[Opening Data for this task section]

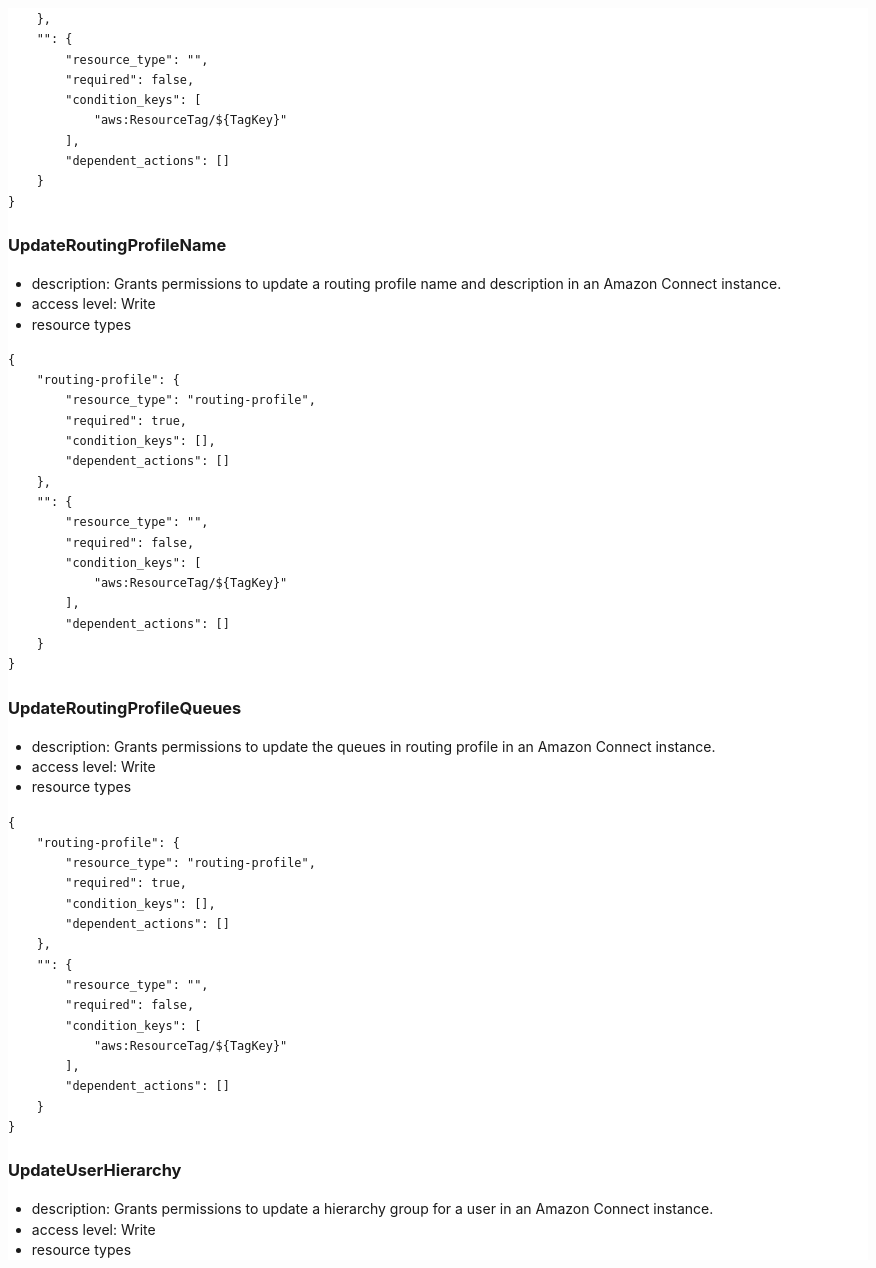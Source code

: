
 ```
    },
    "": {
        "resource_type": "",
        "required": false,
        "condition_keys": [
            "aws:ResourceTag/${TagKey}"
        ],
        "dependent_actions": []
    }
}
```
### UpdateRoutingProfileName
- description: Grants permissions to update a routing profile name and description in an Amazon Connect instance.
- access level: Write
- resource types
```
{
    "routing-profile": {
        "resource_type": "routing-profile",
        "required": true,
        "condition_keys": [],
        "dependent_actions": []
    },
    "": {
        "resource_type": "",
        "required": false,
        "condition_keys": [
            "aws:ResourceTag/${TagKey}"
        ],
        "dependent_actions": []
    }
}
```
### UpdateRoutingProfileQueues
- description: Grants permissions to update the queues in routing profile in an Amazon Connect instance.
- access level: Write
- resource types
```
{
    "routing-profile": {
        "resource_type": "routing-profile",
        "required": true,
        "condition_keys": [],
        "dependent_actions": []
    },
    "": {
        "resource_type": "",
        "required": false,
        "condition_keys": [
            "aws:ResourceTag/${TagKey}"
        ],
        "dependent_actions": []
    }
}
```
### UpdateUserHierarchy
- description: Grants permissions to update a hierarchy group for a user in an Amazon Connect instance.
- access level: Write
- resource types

[Closing Data for this task section]
[Opening Data for this task section]

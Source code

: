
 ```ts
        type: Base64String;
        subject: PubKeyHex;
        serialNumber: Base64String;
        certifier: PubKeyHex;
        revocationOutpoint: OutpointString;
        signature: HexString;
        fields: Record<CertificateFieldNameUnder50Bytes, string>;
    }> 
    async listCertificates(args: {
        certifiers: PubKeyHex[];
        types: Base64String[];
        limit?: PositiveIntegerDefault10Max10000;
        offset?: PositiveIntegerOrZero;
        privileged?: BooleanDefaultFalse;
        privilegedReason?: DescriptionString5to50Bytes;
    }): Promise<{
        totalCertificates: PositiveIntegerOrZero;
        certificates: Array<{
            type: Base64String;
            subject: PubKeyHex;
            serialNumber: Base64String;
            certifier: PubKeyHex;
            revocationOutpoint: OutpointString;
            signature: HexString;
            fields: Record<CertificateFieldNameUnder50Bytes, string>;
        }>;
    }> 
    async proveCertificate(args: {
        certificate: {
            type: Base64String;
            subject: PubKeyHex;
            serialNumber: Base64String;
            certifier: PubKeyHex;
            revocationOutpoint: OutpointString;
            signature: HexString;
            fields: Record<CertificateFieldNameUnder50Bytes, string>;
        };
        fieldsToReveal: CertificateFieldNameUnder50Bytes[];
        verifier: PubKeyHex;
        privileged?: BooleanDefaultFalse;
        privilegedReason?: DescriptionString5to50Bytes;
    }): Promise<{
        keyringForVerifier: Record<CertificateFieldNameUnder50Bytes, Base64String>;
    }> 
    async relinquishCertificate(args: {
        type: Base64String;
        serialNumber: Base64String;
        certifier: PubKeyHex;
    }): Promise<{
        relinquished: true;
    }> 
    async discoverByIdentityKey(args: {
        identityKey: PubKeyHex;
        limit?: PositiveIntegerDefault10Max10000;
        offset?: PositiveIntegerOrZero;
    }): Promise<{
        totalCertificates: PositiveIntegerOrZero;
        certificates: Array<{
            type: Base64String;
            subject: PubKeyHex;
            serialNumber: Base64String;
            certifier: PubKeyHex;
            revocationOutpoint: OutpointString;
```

[Closing Data for this task section]
[Opening Data for this task section]

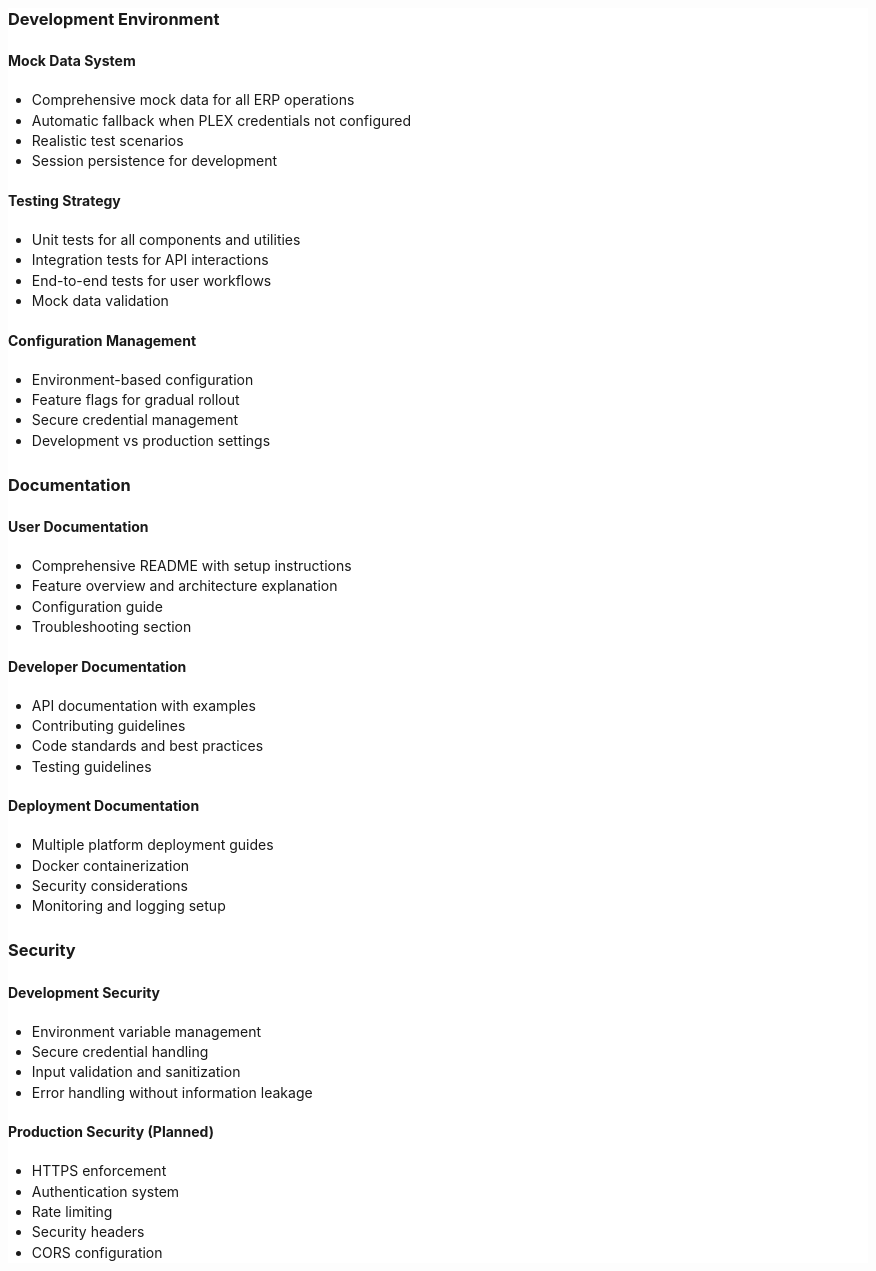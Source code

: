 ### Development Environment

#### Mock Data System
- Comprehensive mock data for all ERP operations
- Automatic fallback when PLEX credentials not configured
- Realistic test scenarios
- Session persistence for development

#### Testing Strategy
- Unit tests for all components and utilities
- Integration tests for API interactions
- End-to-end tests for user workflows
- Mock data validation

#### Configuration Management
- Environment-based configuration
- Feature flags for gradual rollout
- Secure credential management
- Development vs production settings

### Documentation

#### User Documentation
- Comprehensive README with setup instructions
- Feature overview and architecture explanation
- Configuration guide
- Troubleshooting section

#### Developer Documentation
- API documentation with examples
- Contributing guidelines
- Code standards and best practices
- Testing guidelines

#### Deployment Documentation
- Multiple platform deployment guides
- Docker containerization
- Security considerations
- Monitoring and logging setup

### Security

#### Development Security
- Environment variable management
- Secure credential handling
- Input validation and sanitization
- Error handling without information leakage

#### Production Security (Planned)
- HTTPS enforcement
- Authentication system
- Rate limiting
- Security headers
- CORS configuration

[Closing Data for this task section]

■ **Task**: From the records above, retype only the lines starting at the line that contains "- API documentation with examples" and ending at the line that contains "- CORS configuration", both included.

■ **Answer to this task**:
- API documentation with examples
- Contributing guidelines
- Code standards and best practices
- Testing guidelines

#### Deployment Documentation
- Multiple platform deployment guides
- Docker containerization
- Security considerations
- Monitoring and logging setup

### Security

#### Development Security
- Environment variable management
- Secure credential handling
- Input validation and sanitization
- Error handling without information leakage

#### Production Security (Planned)
- HTTPS enforcement
- Authentication system
- Rate limiting
- Security headers
- CORS configuration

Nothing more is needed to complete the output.